**Source records**
========================================
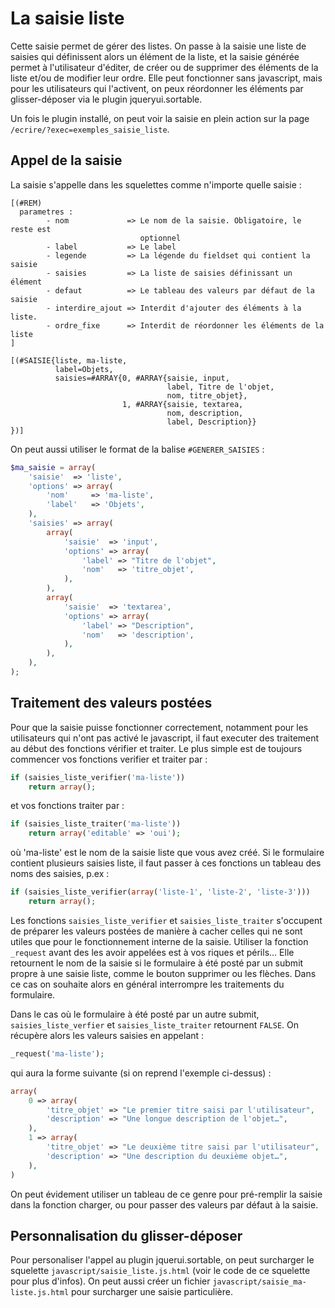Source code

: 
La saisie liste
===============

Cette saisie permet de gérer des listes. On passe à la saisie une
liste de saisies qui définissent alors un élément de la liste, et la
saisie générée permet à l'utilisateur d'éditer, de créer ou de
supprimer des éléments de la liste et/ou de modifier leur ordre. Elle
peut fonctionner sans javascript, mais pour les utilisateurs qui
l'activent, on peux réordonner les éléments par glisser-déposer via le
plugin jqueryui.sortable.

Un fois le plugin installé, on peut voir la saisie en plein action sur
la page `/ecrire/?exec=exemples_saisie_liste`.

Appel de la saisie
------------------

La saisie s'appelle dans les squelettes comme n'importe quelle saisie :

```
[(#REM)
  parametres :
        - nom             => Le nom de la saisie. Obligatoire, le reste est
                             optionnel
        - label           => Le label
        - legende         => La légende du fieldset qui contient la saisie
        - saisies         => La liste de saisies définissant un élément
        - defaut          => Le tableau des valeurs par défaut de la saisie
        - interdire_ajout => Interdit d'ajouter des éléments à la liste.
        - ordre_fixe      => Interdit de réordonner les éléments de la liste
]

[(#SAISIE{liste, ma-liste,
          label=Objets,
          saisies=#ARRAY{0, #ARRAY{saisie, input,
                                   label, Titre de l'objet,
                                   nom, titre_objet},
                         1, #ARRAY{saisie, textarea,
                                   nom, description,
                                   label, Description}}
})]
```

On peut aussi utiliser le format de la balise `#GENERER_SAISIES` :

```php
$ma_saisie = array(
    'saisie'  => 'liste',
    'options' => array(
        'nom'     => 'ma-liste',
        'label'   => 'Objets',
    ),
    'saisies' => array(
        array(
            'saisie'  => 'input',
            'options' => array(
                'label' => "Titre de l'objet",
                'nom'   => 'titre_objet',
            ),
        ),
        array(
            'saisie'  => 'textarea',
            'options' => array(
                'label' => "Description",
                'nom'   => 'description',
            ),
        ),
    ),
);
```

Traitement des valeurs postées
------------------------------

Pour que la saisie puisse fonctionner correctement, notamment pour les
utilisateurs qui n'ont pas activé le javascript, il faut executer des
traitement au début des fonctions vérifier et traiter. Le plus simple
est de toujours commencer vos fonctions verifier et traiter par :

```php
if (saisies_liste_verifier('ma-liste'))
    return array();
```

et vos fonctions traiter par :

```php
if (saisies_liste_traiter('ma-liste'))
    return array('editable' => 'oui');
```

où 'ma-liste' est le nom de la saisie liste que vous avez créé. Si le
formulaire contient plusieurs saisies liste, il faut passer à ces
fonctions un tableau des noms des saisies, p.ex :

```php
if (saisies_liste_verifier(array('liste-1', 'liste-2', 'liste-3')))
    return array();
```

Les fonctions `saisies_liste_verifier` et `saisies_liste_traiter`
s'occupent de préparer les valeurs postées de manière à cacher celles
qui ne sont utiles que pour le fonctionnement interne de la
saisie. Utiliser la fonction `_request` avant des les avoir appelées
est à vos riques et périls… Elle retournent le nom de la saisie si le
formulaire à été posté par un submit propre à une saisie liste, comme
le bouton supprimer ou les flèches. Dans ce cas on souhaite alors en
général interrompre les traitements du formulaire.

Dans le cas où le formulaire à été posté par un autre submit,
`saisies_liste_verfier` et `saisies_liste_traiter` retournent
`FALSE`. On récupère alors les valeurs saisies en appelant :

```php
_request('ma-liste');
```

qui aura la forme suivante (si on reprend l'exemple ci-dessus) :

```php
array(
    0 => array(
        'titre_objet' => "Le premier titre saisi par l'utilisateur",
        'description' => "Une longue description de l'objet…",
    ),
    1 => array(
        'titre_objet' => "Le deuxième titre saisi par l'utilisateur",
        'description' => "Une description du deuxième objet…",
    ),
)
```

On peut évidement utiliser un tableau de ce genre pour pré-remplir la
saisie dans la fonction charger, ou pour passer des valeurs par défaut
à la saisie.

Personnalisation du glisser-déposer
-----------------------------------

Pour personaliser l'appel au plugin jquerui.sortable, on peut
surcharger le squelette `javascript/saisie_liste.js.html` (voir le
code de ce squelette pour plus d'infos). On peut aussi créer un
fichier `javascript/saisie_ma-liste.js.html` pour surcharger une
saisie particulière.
========================================
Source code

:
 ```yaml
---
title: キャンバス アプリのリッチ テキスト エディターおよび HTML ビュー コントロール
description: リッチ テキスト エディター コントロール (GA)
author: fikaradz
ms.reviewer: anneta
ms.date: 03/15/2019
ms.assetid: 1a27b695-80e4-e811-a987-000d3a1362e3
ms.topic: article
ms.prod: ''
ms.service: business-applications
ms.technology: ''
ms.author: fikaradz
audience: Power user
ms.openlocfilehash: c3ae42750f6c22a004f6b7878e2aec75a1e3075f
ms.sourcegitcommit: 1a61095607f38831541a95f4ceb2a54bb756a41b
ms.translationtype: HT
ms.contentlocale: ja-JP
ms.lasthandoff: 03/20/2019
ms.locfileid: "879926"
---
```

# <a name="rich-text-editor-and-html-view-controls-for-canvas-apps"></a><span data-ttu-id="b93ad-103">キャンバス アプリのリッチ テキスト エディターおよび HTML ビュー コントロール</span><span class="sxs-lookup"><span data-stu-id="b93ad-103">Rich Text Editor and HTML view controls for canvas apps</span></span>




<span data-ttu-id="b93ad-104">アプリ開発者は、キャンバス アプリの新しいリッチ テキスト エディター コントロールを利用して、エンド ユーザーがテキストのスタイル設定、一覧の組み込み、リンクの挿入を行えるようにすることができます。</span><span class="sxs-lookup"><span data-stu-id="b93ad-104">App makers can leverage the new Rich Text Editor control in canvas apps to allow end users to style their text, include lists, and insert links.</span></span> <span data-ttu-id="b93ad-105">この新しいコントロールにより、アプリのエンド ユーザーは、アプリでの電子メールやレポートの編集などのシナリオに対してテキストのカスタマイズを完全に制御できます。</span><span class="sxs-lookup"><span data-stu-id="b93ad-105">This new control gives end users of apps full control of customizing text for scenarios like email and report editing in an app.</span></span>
========================================
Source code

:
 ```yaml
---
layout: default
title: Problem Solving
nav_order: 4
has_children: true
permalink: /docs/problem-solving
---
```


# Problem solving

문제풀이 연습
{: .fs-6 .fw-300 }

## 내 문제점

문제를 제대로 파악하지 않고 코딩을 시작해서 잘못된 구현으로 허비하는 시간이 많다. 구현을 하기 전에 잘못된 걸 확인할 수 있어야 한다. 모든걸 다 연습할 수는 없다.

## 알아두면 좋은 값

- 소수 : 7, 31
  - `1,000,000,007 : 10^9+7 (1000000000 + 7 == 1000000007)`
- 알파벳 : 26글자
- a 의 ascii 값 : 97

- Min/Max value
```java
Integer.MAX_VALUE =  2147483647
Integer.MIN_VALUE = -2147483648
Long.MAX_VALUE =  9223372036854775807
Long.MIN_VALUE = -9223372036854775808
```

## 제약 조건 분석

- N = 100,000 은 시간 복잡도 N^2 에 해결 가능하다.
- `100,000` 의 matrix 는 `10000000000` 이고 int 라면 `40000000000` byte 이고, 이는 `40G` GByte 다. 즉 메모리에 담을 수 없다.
========================================
For the string "éléments", filter the data and copy out each line where it occurs.

supprimer des éléments de la liste et/ou de modifier leur ordre. Elle
l'activent, on peux réordonner les éléments par glisser-déposer via le
        - interdire_ajout => Interdit d'ajouter des éléments à la liste.
        - ordre_fixe      => Interdit de réordonner les éléments de la liste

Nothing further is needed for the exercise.